((
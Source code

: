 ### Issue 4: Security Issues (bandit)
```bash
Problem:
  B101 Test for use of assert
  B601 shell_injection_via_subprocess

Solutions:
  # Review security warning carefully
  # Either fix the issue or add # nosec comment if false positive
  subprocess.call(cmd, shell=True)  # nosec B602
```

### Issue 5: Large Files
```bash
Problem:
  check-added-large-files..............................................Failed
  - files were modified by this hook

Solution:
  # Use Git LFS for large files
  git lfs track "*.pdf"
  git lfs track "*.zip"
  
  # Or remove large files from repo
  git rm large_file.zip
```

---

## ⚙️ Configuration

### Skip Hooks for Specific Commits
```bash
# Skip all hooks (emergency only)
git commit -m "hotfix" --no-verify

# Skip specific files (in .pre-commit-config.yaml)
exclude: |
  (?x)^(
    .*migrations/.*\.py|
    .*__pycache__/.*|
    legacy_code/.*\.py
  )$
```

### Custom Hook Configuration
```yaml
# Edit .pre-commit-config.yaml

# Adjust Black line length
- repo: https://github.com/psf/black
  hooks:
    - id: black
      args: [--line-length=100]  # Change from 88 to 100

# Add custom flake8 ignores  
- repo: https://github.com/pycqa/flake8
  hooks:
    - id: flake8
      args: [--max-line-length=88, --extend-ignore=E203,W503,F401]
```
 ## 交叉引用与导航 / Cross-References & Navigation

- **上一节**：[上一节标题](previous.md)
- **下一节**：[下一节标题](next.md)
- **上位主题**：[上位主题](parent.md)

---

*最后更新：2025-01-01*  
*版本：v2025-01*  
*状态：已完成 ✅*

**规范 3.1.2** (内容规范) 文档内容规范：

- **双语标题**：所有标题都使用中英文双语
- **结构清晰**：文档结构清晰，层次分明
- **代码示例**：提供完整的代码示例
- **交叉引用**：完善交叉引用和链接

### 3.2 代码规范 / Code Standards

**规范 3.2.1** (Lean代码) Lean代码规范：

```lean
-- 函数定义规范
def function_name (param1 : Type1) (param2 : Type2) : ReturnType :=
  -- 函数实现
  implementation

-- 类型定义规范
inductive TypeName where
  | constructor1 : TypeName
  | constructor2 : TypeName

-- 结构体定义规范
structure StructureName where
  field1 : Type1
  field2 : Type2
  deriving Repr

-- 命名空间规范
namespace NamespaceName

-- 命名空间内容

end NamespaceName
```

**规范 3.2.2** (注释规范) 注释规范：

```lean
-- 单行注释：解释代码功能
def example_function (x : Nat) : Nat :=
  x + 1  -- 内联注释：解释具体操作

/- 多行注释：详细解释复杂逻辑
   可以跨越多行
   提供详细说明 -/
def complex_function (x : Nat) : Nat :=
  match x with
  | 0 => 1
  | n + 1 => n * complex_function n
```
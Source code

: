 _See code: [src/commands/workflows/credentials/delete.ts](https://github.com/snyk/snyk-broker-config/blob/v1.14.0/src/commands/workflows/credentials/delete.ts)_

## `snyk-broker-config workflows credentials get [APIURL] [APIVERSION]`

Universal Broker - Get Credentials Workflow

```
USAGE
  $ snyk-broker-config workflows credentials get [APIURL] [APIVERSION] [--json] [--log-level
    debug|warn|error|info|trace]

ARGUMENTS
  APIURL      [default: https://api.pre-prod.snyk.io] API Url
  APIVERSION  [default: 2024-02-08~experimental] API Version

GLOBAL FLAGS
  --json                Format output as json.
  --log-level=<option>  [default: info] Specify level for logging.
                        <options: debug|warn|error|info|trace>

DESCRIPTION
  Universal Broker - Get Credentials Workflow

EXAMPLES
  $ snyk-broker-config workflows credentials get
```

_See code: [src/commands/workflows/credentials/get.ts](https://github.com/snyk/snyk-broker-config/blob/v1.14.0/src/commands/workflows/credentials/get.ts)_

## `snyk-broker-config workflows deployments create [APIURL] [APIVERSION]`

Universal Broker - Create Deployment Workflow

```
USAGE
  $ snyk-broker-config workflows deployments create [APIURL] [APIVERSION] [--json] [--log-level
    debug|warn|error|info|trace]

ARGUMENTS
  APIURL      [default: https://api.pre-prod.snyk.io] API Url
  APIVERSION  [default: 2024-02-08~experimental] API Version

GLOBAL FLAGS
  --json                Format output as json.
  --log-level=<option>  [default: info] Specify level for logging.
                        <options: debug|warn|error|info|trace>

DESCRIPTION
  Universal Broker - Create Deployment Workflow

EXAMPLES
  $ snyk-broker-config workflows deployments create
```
))
* _WHAT TO WORK ON_
Every line of the listing above should be copied word for word.

* _EXERCISE OUTPUT_
Source code

: ### Issue 4: Security Issues (bandit)
```bash
Problem:
  B101 Test for use of assert
  B601 shell_injection_via_subprocess

Solutions:
  # Review security warning carefully
  # Either fix the issue or add # nosec comment if false positive
  subprocess.call(cmd, shell=True)  # nosec B602
```

### Issue 5: Large Files
```bash
Problem:
  check-added-large-files..............................................Failed
  - files were modified by this hook

Solution:
  # Use Git LFS for large files
  git lfs track "*.pdf"
  git lfs track "*.zip"
  
  # Or remove large files from repo
  git rm large_file.zip
```

---

## ⚙️ Configuration

### Skip Hooks for Specific Commits
```bash
# Skip all hooks (emergency only)
git commit -m "hotfix" --no-verify

# Skip specific files (in .pre-commit-config.yaml)
exclude: |
  (?x)^(
    .*migrations/.*\.py|
    .*__pycache__/.*|
    legacy_code/.*\.py
  )$
```

### Custom Hook Configuration
```yaml
# Edit .pre-commit-config.yaml

# Adjust Black line length
- repo: https://github.com/psf/black
  hooks:
    - id: black
      args: [--line-length=100]  # Change from 88 to 100

# Add custom flake8 ignores  
- repo: https://github.com/pycqa/flake8
  hooks:
    - id: flake8
      args: [--max-line-length=88, --extend-ignore=E203,W503,F401]
```
 ## 交叉引用与导航 / Cross-References & Navigation

- **上一节**：[上一节标题](previous.md)
- **下一节**：[下一节标题](next.md)
- **上位主题**：[上位主题](parent.md)

---

*最后更新：2025-01-01*  
*版本：v2025-01*  
*状态：已完成 ✅*

**规范 3.1.2** (内容规范) 文档内容规范：

- **双语标题**：所有标题都使用中英文双语
- **结构清晰**：文档结构清晰，层次分明
- **代码示例**：提供完整的代码示例
- **交叉引用**：完善交叉引用和链接

### 3.2 代码规范 / Code Standards

**规范 3.2.1** (Lean代码) Lean代码规范：

```lean
-- 函数定义规范
def function_name (param1 : Type1) (param2 : Type2) : ReturnType :=
  -- 函数实现
  implementation

-- 类型定义规范
inductive TypeName where
  | constructor1 : TypeName
  | constructor2 : TypeName

-- 结构体定义规范
structure StructureName where
  field1 : Type1
  field2 : Type2
  deriving Repr

-- 命名空间规范
namespace NamespaceName

-- 命名空间内容

end NamespaceName
```

**规范 3.2.2** (注释规范) 注释规范：

```lean
-- 单行注释：解释代码功能
def example_function (x : Nat) : Nat :=
  x + 1  -- 内联注释：解释具体操作

/- 多行注释：详细解释复杂逻辑
   可以跨越多行
   提供详细说明 -/
def complex_function (x : Nat) : Nat :=
  match x with
  | 0 => 1
  | n + 1 => n * complex_function n
```
Source code

: _See code: [src/commands/workflows/credentials/delete.ts](https://github.com/snyk/snyk-broker-config/blob/v1.14.0/src/commands/workflows/credentials/delete.ts)_

## `snyk-broker-config workflows credentials get [APIURL] [APIVERSION]`

Universal Broker - Get Credentials Workflow

```
USAGE
  $ snyk-broker-config workflows credentials get [APIURL] [APIVERSION] [--json] [--log-level
    debug|warn|error|info|trace]

ARGUMENTS
  APIURL      [default: https://api.pre-prod.snyk.io] API Url
  APIVERSION  [default: 2024-02-08~experimental] API Version

GLOBAL FLAGS
  --json                Format output as json.
  --log-level=<option>  [default: info] Specify level for logging.
                        <options: debug|warn|error|info|trace>

DESCRIPTION
  Universal Broker - Get Credentials Workflow

EXAMPLES
  $ snyk-broker-config workflows credentials get
```

_See code: [src/commands/workflows/credentials/get.ts](https://github.com/snyk/snyk-broker-config/blob/v1.14.0/src/commands/workflows/credentials/get.ts)_

## `snyk-broker-config workflows deployments create [APIURL] [APIVERSION]`

Universal Broker - Create Deployment Workflow

```
USAGE
  $ snyk-broker-config workflows deployments create [APIURL] [APIVERSION] [--json] [--log-level
    debug|warn|error|info|trace]

ARGUMENTS
  APIURL      [default: https://api.pre-prod.snyk.io] API Url
  APIVERSION  [default: 2024-02-08~experimental] API Version

GLOBAL FLAGS
  --json                Format output as json.
  --log-level=<option>  [default: info] Specify level for logging.
                        <options: debug|warn|error|info|trace>

DESCRIPTION
  Universal Broker - Create Deployment Workflow

EXAMPLES
  $ snyk-broker-config workflows deployments create
```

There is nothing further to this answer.